Baylor suggests students take the ACT four times “because colleges only care about that highest score, and doing something four times typically yields results that approximate maximum potential. If the score goes down on that fourth test, no one finds out. But if it goes up, it could be life-changing.”

The test is about $53, but beginning this fall, Baylor says, free- and reduced-lunch students will be able to take four ACTs for free.

Even a one- or two-point increase can have a significant impact on admission and scholarship opportunities. At the University of Nebraska at Omaha, for example, an ACT of 28-29 is required for a $3,000/year Chancellor’s Scholarship, while an ACT of 30 opens the door to a possible Regents Scholarship, which covers undergraduate resident tuition.

“Jumping just one point, from a 20 to a 21, means half tuition or $2,723 in savings per year for four years at Wayne, Peru or Chadron State,” Baylor says.

Before retaking the test, look at your individual sub-scores and, again, focus on areas of weakness. EducationQuest Foundation recommends asking your school counselor about test-prep resources that fit your budget and learning style. Be aware, though, of the last test dates colleges will accept.

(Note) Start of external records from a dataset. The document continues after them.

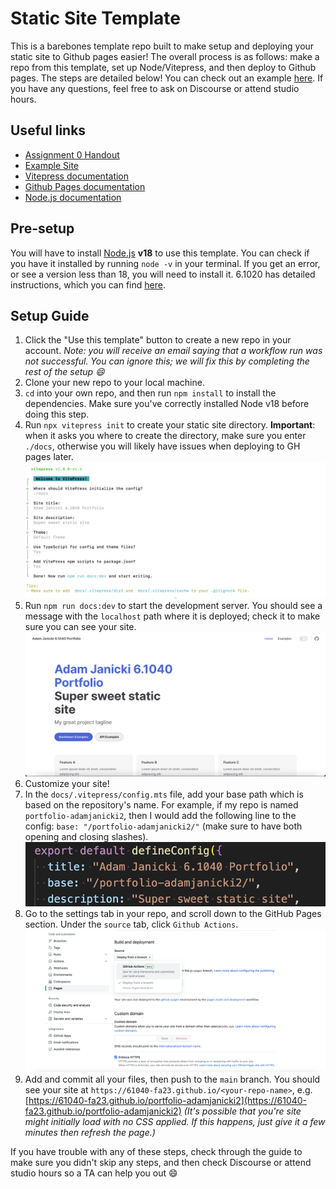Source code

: # Static Site Template

This is a barebones template repo built to make setup and deploying your static site to Github pages easier! The overall process is as follows: make a repo from this template, set up Node/Vitepress, and then deploy to Github pages. The steps are detailed below! You can check out an example [here](https://61040-fa23.github.io/portfolio-adamjanicki2). If you have any questions, feel free to ask on Discourse or attend studio hours.

## Useful links

- [Assignment 0 Handout](https://61040-fa23.github.io/assignments/assignment-0)
- [Example Site](https://61040-fa23.github.io/portfolio-adamjanicki2)
- [Vitepress documentation](https://vitepress.dev/)
- [Github Pages documentation](https://docs.github.com/en/pages/getting-started-with-github-pages/about-github-pages)
- [Node.js documentation](https://nodejs.org/en/docs/)

## Pre-setup

You will have to install [Node.js](https://nodejs.org/en/) **v18** to use this template. You can check if you have it installed by running `node -v` in your terminal. If you get an error, or see a version less than 18, you will need to install it. 6.1020 has detailed instructions, which you can find [here](https://web.mit.edu/6.031/www/sp22/getting-started/#11_install_node).

## Setup Guide

1. Click the "Use this template" button to create a new repo in your account. _Note: you will receive an email saying that a workflow run was not successful. You can ignore this; we will fix this by completing the rest of the setup :smile:_
2. Clone your new repo to your local machine.
3. `cd` into your own repo, and then run `npm install` to install the dependencies. Make sure you've correctly installed Node v18 before doing this step.
4. Run `npx vitepress init` to create your static site directory. **Important**: when it asks you where to create the directory, make sure you enter `./docs`, otherwise you will likely have issues when deploying to GH pages later.
   ![Init command](/npx-vitepress.png)
5. Run `npm run docs:dev` to start the development server. You should see a message with the `localhost` path where it is deployed; check it to make sure you can see your site.
   ![Sample site](/sample-site.png)
6. Customize your site!
7. In the `docs/.vitepress/config.mts` file, add your base path which is based on the repository's name. For example, if my repo is named `portfolio-adamjanicki2`, then I would add the following line to the config: `base: "/portfolio-adamjanicki2/"` (make sure to have both opening and closing slashes).
   ![Base path example](/base-url.png)
8. Go to the settings tab in your repo, and scroll down to the GitHub Pages section. Under the `source` tab, click `Github Actions`.
   ![Actions config](/gh-actions.png)
9. Add and commit all your files, then push to the `main` branch. You should see your site at `https://61040-fa23.github.io/<your-repo-name>`, e.g. [https://61040-fa23.github.io/portfolio-adamjanicki2](https://61040-fa23.github.io/portfolio-adamjanicki2) _(It's possible that you're site might initially load with no CSS applied. If this happens, just give it a few minutes then refresh the page.)_

If you have trouble with any of these steps, check through the guide to make sure you didn't skip any steps, and then check Discourse or attend studio hours so a TA can help you out :smile:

“ACT tells us, on a national average, you’ll do two points better by retaking the test,” Monroe says. “That’s because you’re more comfortable with it; you know the flow.”

To help boost those scores and alleviate jitters even more, ACT offers one final point: “As you get started, take a few deep breaths to calm yourself. Keep a positive attitude.”

COVID-19’s impact on ACT testing this year

Nebraska Education Commissioner Matt Blomstedt announced March 16 that he had suspended annual statewide academic testing this spring, including the ACT for high school juniors. The ACT organization says on its website, www.ACT.org, that it has rescheduled its April 4 national test date to June 13 across the United States in response to concerns about the coronavirus. All students registered for the April 4 test date were to receive an email from ACT informing them of the postponement and instructions for free rescheduling to June 13 or a future national test date.